Copy the lines below verbatim. Begin with the first and end with the line containing "## My process".

Information shown START

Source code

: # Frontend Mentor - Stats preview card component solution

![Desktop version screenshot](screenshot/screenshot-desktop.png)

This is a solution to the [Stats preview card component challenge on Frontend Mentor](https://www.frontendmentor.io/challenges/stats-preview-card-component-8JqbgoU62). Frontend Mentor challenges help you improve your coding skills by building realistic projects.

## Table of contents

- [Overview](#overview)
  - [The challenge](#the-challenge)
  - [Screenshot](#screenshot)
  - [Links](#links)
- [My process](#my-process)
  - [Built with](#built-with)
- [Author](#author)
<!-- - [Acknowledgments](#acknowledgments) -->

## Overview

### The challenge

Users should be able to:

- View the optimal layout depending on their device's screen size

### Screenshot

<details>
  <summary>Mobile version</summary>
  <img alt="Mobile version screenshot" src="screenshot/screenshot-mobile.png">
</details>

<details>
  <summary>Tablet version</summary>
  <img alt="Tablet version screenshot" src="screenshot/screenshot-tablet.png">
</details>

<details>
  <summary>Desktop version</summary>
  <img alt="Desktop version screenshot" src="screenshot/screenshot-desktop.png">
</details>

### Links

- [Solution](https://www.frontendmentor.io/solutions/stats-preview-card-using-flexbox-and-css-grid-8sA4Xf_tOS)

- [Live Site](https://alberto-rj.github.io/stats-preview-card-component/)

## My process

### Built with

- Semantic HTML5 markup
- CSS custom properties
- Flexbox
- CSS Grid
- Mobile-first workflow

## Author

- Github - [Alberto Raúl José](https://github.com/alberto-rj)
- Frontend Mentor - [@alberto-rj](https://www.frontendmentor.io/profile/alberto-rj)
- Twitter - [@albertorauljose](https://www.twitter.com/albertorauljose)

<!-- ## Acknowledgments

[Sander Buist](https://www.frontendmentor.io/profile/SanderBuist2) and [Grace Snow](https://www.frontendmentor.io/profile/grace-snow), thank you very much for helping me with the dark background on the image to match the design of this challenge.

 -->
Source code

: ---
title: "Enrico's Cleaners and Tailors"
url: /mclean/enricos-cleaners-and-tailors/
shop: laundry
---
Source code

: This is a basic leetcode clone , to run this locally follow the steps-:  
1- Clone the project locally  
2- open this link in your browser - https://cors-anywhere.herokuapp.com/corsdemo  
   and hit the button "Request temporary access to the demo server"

Information shown END

**Result of the task**:
Source code

: # Frontend Mentor - Stats preview card component solution

![Desktop version screenshot](screenshot/screenshot-desktop.png)

This is a solution to the [Stats preview card component challenge on Frontend Mentor](https://www.frontendmentor.io/challenges/stats-preview-card-component-8JqbgoU62). Frontend Mentor challenges help you improve your coding skills by building realistic projects.

## Table of contents

- [Overview](#overview)
  - [The challenge](#the-challenge)
  - [Screenshot](#screenshot)
  - [Links](#links)
- [My process](#my-process)
  - [Built with](#built-with)
- [Author](#author)
<!-- - [Acknowledgments](#acknowledgments) -->

## Overview

### The challenge

Users should be able to:

- View the optimal layout depending on their device's screen size

### Screenshot

<details>
  <summary>Mobile version</summary>
  <img alt="Mobile version screenshot" src="screenshot/screenshot-mobile.png">
</details>

<details>
  <summary>Tablet version</summary>
  <img alt="Tablet version screenshot" src="screenshot/screenshot-tablet.png">
</details>

<details>
  <summary>Desktop version</summary>
  <img alt="Desktop version screenshot" src="screenshot/screenshot-desktop.png">
</details>

### Links

- [Solution](https://www.frontendmentor.io/solutions/stats-preview-card-using-flexbox-and-css-grid-8sA4Xf_tOS)

- [Live Site](https://alberto-rj.github.io/stats-preview-card-component/)

## My process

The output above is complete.